Verify: Report reviewed, recommendation clearly stated. · If failed: Request domain expert input before finalizing.
{
"output_type": "signal_source_audit",
"format": "spreadsheet + document",
"sections": [
{"name": "source_inventory", "type": "array", "description": "All sources with 4-dimension scoring"},
{"name": "priority_matrix", "type": "object", "description": "2x2 quality vs accessibility"},
{"name": "viability_score", "type": "number", "description": "Overall vertical viability 0.0-1.0"},
{"name": "cost_projection", "type": "object", "description": "Monthly cost for top 10 sources"},
{"name": "risk_assessment", "type": "array", "description": "Legal, reliability, dependency risks"},
{"name": "recommendation", "type": "string", "description": "Go/no-go with rationale"}
]
}
| Quality Metric | Minimum Acceptable | Good | Excellent |
|---|---|---|---|
| Total sources identified | > 15 | > 25 | > 40 |
| Sources with API access | > 3 | > 8 | > 15 |
| Signal categories covered | 3 of 4 | 4 of 4 | 4 of 4 + niche |
| Cost accuracy (vs actual) | Within 50% | Within 25% | Within 10% |
| Refresh rate verified (3 cycles) | > 50% | > 75% | > 90% |
If below minimum: Extend audit 2-3 days or consider vertical lacks signal density.

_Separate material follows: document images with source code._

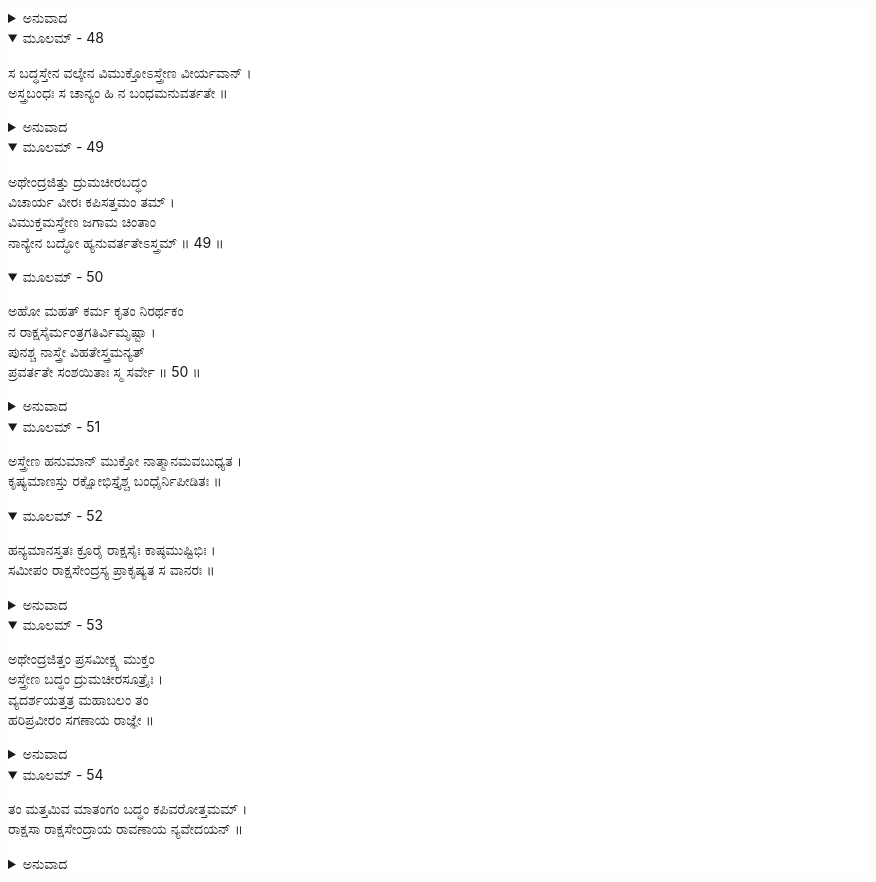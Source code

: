 <details><summary>ಅನುವಾದ</summary></details>

<details open><summary>ಮೂಲಮ್ - 48</summary>

ಸ ಬದ್ಧಸ್ತೇನ ವಲ್ಕೇನ ವಿಮುಕ್ತೋಽಸ್ತ್ರೇಣ ವೀರ್ಯವಾನ್ ।  
ಅಸ್ತ್ರಬಂಧಃ ಸ ಚಾನ್ಯಂ ಹಿ ನ ಬಂಧಮನುವರ್ತತೇ ॥
</details>

<details><summary>ಅನುವಾದ</summary></details>

<details open><summary>ಮೂಲಮ್ - 49</summary>

ಅಥೇಂದ್ರಜಿತ್ತು ದ್ರುಮಚೀರಬದ್ಧಂ  
ವಿಚಾರ್ಯ ವೀರಃ ಕಪಿಸತ್ತಮಂ ತಮ್ ।  
ವಿಮುಕ್ತಮಸ್ತ್ರೇಣ ಜಗಾಮ ಚಿಂತಾಂ  
ನಾನ್ಯೇನ ಬದ್ಧೋ ಹ್ಯನುವರ್ತತೇಽಸ್ತ್ರಮ್ ॥ 49 ॥
</details>

<details open><summary>ಮೂಲಮ್ - 50</summary>

ಅಹೋ ಮಹತ್ ಕರ್ಮ ಕೃತಂ ನಿರರ್ಥಕಂ  
ನ ರಾಕ್ಷಸೈರ್ಮಂತ್ರಗತಿರ್ವಿಮೃಷ್ಟಾ ।  
ಪುನಶ್ಚ ನಾಸ್ತ್ರೇ ವಿಹತೇಸ್ತ್ರಮನ್ಯತ್  
ಪ್ರವರ್ತತೇ ಸಂಶಯಿತಾಃ ಸ್ಮ ಸರ್ವೇ ॥ 50 ॥
</details>

<details><summary>ಅನುವಾದ</summary></details>

<details open><summary>ಮೂಲಮ್ - 51</summary>

ಅಸ್ತ್ರೇಣ ಹನುಮಾನ್ ಮುಕ್ತೋ ನಾತ್ಮಾನಮವಬುಧ್ಯತ ।  
ಕೃಷ್ಯಮಾಣಸ್ತು ರಕ್ಷೋಭಿಸ್ತೈಶ್ಚ ಬಂಧೈರ್ನಿಪೀಡಿತಃ ॥
</details>

<details open><summary>ಮೂಲಮ್ - 52</summary>

ಹನ್ಯಮಾನಸ್ತತಃ ಕ್ರೂರೈ ರಾಕ್ಷಸೈಃ ಕಾಷ್ಠಮುಷ್ಟಿಭಿಃ ।  
ಸಮೀಪಂ ರಾಕ್ಷಸೇಂದ್ರಸ್ಯ ಪ್ರಾಕೃಷ್ಯತ ಸ ವಾನರಃ ॥
</details>

<details><summary>ಅನುವಾದ</summary></details>

<details open><summary>ಮೂಲಮ್ - 53</summary>

ಅಥೇಂದ್ರಜಿತ್ತಂ ಪ್ರಸಮೀಕ್ಷ್ಯ ಮುಕ್ತಂ  
ಅಸ್ತ್ರೇಣ ಬದ್ಧಂ ದ್ರುಮಚೀರಸೂತ್ರೈಃ ।  
ವ್ಯದರ್ಶಯತ್ತತ್ರ ಮಹಾಬಲಂ ತಂ  
ಹರಿಪ್ರವೀರಂ ಸಗಣಾಯ ರಾಜ್ಞೇ ॥
</details>

<details><summary>ಅನುವಾದ</summary></details>

<details open><summary>ಮೂಲಮ್ - 54</summary>

ತಂ ಮತ್ತಮಿವ ಮಾತಂಗಂ ಬದ್ಧಂ ಕಪಿವರೋತ್ತಮಮ್ ।  
ರಾಕ್ಷಸಾ ರಾಕ್ಷಸೇಂದ್ರಾಯ ರಾವಣಾಯ ನ್ಯವೇದಯನ್ ॥
</details>

<details><summary>ಅನುವಾದ</summary></details>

| Error | Likely Cause | Recovery Action |
|---|---|---|
| No regulatory databases found | Lightly regulated vertical | Shift weight to behavioral/media sources |
| API access denied during testing | Rate limits or auth required | Contact vendor for eval access; estimate from docs |
| Inconsistent refresh rate | Irregular publication schedule | Use minimum observed frequency; flag reliability risk |
| Cost info unavailable | Enterprise pricing, requires sales call | Use comparable source pricing as estimate |
| Fewer than 15 sources total | Limited digital footprint | Recommend paid supplements or vertical pivot |
| Component | Quick ($2K-$3K) | Standard ($3K-$5K) | Deep ($5K-$8K) |
|---|---|---|---|
| Regulatory inventory | $500-$800 | $800-$1.2K | $1.2K-$2K |
| Behavioral mapping | $500-$800 | $800-$1.2K | $1.2K-$2K |
| Visual + unstructured | $300-$500 | $500-$800 | $800-$1.2K |
| Scoring + ranking | $300-$500 | $500-$800 | $800-$1.2K |
| Report | $400 | $400-$800 | $800-$1.5K |
| Total | $2K-$3K | $3K-$5K | $5K-$8K |
Listing 30 sources without quality assessment. Result: pipeline built on unreliable sources fails in month one. [src1]
Each source gets accessibility, cost, refresh rate, and signal-to-noise ratings. Composite scores drive prioritization.
Identifying sources requiring TOS-violating scraping. Result: cease-and-desist letters mid-engagement. [src3]
Confirm public access, official API, or commercial licensing for each source. Document access method and legal basis.
Checking a source once and assuming consistent updates. Result: pipeline depends on irregularly updated source. [src4]
Monitor top-priority sources across at least 3 update cycles before committing pipeline dependency.
Use when evaluating whether a target vertical has sufficient signal density for automated intelligence. This is Phase 1 of the Signal Stack engagement — its output drives the go/no-go decision for taxonomy design and pipeline construction.